Avec le recul du temps, le film de Stuart Gordon n’est pas sans défauts : les effets-spéciaux ont un peu vieilli (notamment lors de la scène choc où une des auto-stoppeuses se trouve transformée en poupée et perd ses yeux) et, surtout, les personnages sont caricaturés à l’extrême pour donner le maximum de lisibilité à une morale un peu bébête. En effet, ne seront sauvés que ceux qui ont conservé une âme d’enfant et qui peuvent, à ce titre, comprendre les jouets révoltés. Face aux innocents (je n’en dis pas trop mais le spectateur les repère dès les premières minutes), il y a les parents ignobles (la belle-mère est une mégère et le père ne songe qu’à se débarrasser de sa fillette) et deux « punkettes » présentées sous un angle on ne peut plus défavorable : sans éducation (elles écoutent leur radio à fond), bêtes, vulgaires (l’une d’elles, Bunty Bailey -qui tournait à la même époque dans le clip Take on Me d’Aha !- est habillée un peu à la manière de Madonna première période) et surtout profondément malhonnêtes (elles veulent détrousser Ralph qui les a prises en stop et voler les antiquités disponibles dans la maison).
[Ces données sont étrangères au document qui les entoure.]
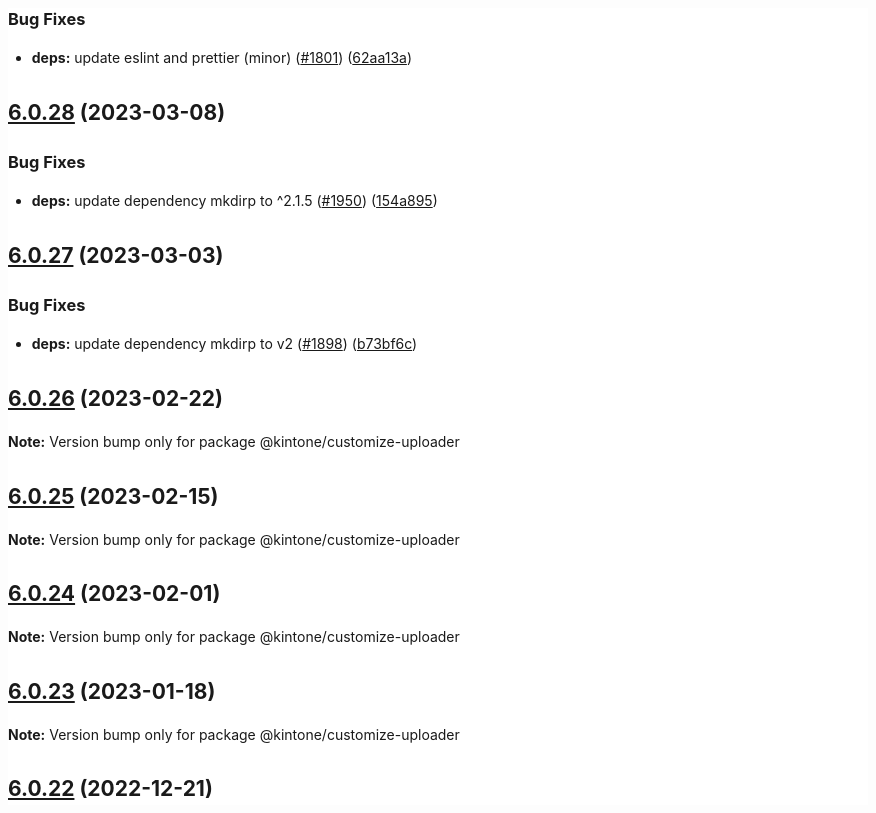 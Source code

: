 ### Bug Fixes

- **deps:** update eslint and prettier (minor) ([#1801](https://github.com/kintone/js-sdk/issues/1801)) ([62aa13a](https://github.com/kintone/js-sdk/commit/62aa13a86c6b77b10f91a97d1d0ca4355a57e186))

## [6.0.28](https://github.com/kintone/js-sdk/compare/@kintone/customize-uploader@6.0.27...@kintone/customize-uploader@6.0.28) (2023-03-08)

### Bug Fixes

- **deps:** update dependency mkdirp to ^2.1.5 ([#1950](https://github.com/kintone/js-sdk/issues/1950)) ([154a895](https://github.com/kintone/js-sdk/commit/154a8958e78daa563cbc3c3e1e07578d13ea3cd4))

## [6.0.27](https://github.com/kintone/js-sdk/compare/@kintone/customize-uploader@6.0.26...@kintone/customize-uploader@6.0.27) (2023-03-03)

### Bug Fixes

- **deps:** update dependency mkdirp to v2 ([#1898](https://github.com/kintone/js-sdk/issues/1898)) ([b73bf6c](https://github.com/kintone/js-sdk/commit/b73bf6c0f0123c7346984d3bd21337e14ad0a36f))

## [6.0.26](https://github.com/kintone/js-sdk/compare/@kintone/customize-uploader@6.0.25...@kintone/customize-uploader@6.0.26) (2023-02-22)

**Note:** Version bump only for package @kintone/customize-uploader

## [6.0.25](https://github.com/kintone/js-sdk/compare/@kintone/customize-uploader@6.0.24...@kintone/customize-uploader@6.0.25) (2023-02-15)

**Note:** Version bump only for package @kintone/customize-uploader

## [6.0.24](https://github.com/kintone/js-sdk/compare/@kintone/customize-uploader@6.0.23...@kintone/customize-uploader@6.0.24) (2023-02-01)

**Note:** Version bump only for package @kintone/customize-uploader

## [6.0.23](https://github.com/kintone/js-sdk/compare/@kintone/customize-uploader@6.0.22...@kintone/customize-uploader@6.0.23) (2023-01-18)

**Note:** Version bump only for package @kintone/customize-uploader

## [6.0.22](https://github.com/kintone/js-sdk/compare/@kintone/customize-uploader@6.0.21...@kintone/customize-uploader@6.0.22) (2022-12-21)
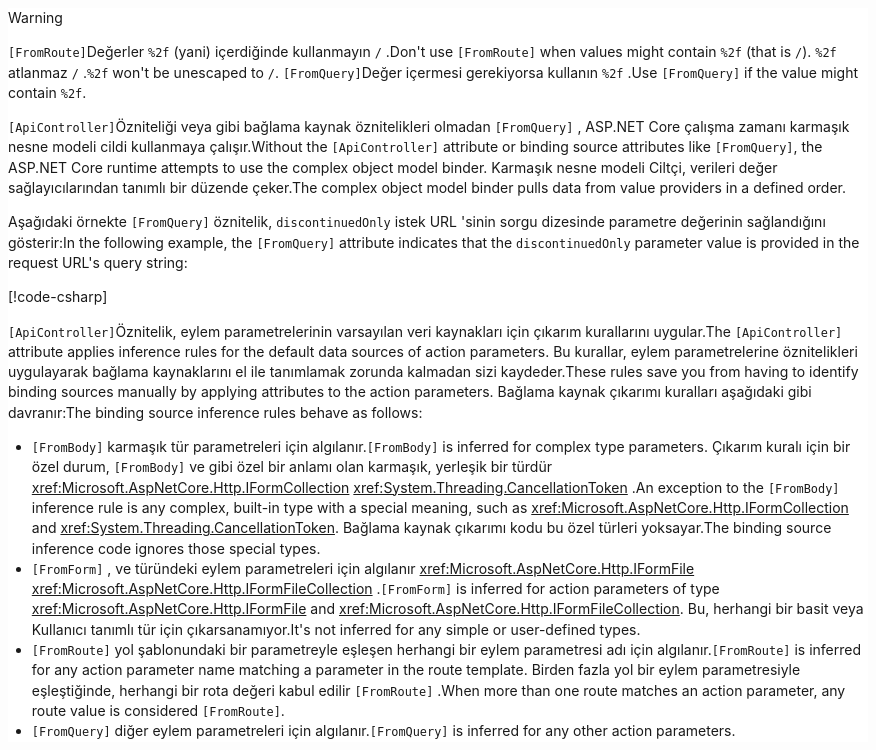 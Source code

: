 > [!WARNING]
> <span data-ttu-id="9f5f0-199">`[FromRoute]`Değerler `%2f` (yani) içerdiğinde kullanmayın `/` .</span><span class="sxs-lookup"><span data-stu-id="9f5f0-199">Don't use `[FromRoute]` when values might contain `%2f` (that is `/`).</span></span> <span data-ttu-id="9f5f0-200">`%2f` atlanmaz `/` .</span><span class="sxs-lookup"><span data-stu-id="9f5f0-200">`%2f` won't be unescaped to `/`.</span></span> <span data-ttu-id="9f5f0-201">`[FromQuery]`Değer içermesi gerekiyorsa kullanın `%2f` .</span><span class="sxs-lookup"><span data-stu-id="9f5f0-201">Use `[FromQuery]` if the value might contain `%2f`.</span></span>

<span data-ttu-id="9f5f0-202">`[ApiController]`Özniteliği veya gibi bağlama kaynak öznitelikleri olmadan `[FromQuery]` , ASP.NET Core çalışma zamanı karmaşık nesne modeli cildi kullanmaya çalışır.</span><span class="sxs-lookup"><span data-stu-id="9f5f0-202">Without the `[ApiController]` attribute or binding source attributes like `[FromQuery]`, the ASP.NET Core runtime attempts to use the complex object model binder.</span></span> <span data-ttu-id="9f5f0-203">Karmaşık nesne modeli Ciltçi, verileri değer sağlayıcılarından tanımlı bir düzende çeker.</span><span class="sxs-lookup"><span data-stu-id="9f5f0-203">The complex object model binder pulls data from value providers in a defined order.</span></span>

<span data-ttu-id="9f5f0-204">Aşağıdaki örnekte `[FromQuery]` öznitelik, `discontinuedOnly` istek URL 'sinin sorgu dizesinde parametre değerinin sağlandığını gösterir:</span><span class="sxs-lookup"><span data-stu-id="9f5f0-204">In the following example, the `[FromQuery]` attribute indicates that the `discontinuedOnly` parameter value is provided in the request URL's query string:</span></span>

[!code-csharp[](index/samples/2.x/2.2/Controllers/ProductsController.cs?name=snippet_BindingSourceAttributes&highlight=3)]

<span data-ttu-id="9f5f0-205">`[ApiController]`Öznitelik, eylem parametrelerinin varsayılan veri kaynakları için çıkarım kurallarını uygular.</span><span class="sxs-lookup"><span data-stu-id="9f5f0-205">The `[ApiController]` attribute applies inference rules for the default data sources of action parameters.</span></span> <span data-ttu-id="9f5f0-206">Bu kurallar, eylem parametrelerine öznitelikleri uygulayarak bağlama kaynaklarını el ile tanımlamak zorunda kalmadan sizi kaydeder.</span><span class="sxs-lookup"><span data-stu-id="9f5f0-206">These rules save you from having to identify binding sources manually by applying attributes to the action parameters.</span></span> <span data-ttu-id="9f5f0-207">Bağlama kaynak çıkarımı kuralları aşağıdaki gibi davranır:</span><span class="sxs-lookup"><span data-stu-id="9f5f0-207">The binding source inference rules behave as follows:</span></span>

* <span data-ttu-id="9f5f0-208">`[FromBody]` karmaşık tür parametreleri için algılanır.</span><span class="sxs-lookup"><span data-stu-id="9f5f0-208">`[FromBody]` is inferred for complex type parameters.</span></span> <span data-ttu-id="9f5f0-209">Çıkarım kuralı için bir özel durum, `[FromBody]` ve gibi özel bir anlamı olan karmaşık, yerleşik bir türdür <xref:Microsoft.AspNetCore.Http.IFormCollection> <xref:System.Threading.CancellationToken> .</span><span class="sxs-lookup"><span data-stu-id="9f5f0-209">An exception to the `[FromBody]` inference rule is any complex, built-in type with a special meaning, such as <xref:Microsoft.AspNetCore.Http.IFormCollection> and <xref:System.Threading.CancellationToken>.</span></span> <span data-ttu-id="9f5f0-210">Bağlama kaynak çıkarımı kodu bu özel türleri yoksayar.</span><span class="sxs-lookup"><span data-stu-id="9f5f0-210">The binding source inference code ignores those special types.</span></span>
* <span data-ttu-id="9f5f0-211">`[FromForm]` , ve türündeki eylem parametreleri için algılanır <xref:Microsoft.AspNetCore.Http.IFormFile> <xref:Microsoft.AspNetCore.Http.IFormFileCollection> .</span><span class="sxs-lookup"><span data-stu-id="9f5f0-211">`[FromForm]` is inferred for action parameters of type <xref:Microsoft.AspNetCore.Http.IFormFile> and <xref:Microsoft.AspNetCore.Http.IFormFileCollection>.</span></span> <span data-ttu-id="9f5f0-212">Bu, herhangi bir basit veya Kullanıcı tanımlı tür için çıkarsanamıyor.</span><span class="sxs-lookup"><span data-stu-id="9f5f0-212">It's not inferred for any simple or user-defined types.</span></span>
* <span data-ttu-id="9f5f0-213">`[FromRoute]` yol şablonundaki bir parametreyle eşleşen herhangi bir eylem parametresi adı için algılanır.</span><span class="sxs-lookup"><span data-stu-id="9f5f0-213">`[FromRoute]` is inferred for any action parameter name matching a parameter in the route template.</span></span> <span data-ttu-id="9f5f0-214">Birden fazla yol bir eylem parametresiyle eşleştiğinde, herhangi bir rota değeri kabul edilir `[FromRoute]` .</span><span class="sxs-lookup"><span data-stu-id="9f5f0-214">When more than one route matches an action parameter, any route value is considered `[FromRoute]`.</span></span>
* <span data-ttu-id="9f5f0-215">`[FromQuery]` diğer eylem parametreleri için algılanır.</span><span class="sxs-lookup"><span data-stu-id="9f5f0-215">`[FromQuery]` is inferred for any other action parameters.</span></span>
Mais si on fait abstraction de ces facilités, le film se regarde plaisamment, comme une bonne série B efficace (il ne dure qu’1h15 et l’on n’a pas le temps de s’ennuyer). Gordon, avec l’aide de son chef-opérateur Mac Ahlberg (qui débuta comme réalisateur de films érotiques en Suède – Fanny Hill, Poupée d’amour- avant de se reconvertir comme directeur de la photo aux États-Unis) parvient à camper une atmosphère inquiétante et macabre. Le cinéaste joue plutôt bien du caractère réellement effrayant que possèdent les poupées de porcelaine « à l’ancienne ». Et il convoque tout un imaginaire enfantin en essayant de s’en tenir le plus souvent au point de vue de la petite fille (qui imagine d’ailleurs dans un premier temps ses parents se faire dévorer par son ours en peluche devenu géant).

Ce mélange entre le conte de fée et le film d’horreur gothique s’avère au bout du compte plutôt réussi et au-delà d’une certaine nostalgie (je n’avais pas revu le film depuis près de 30 ans), Dolls reste un film qui tient plutôt bien la route.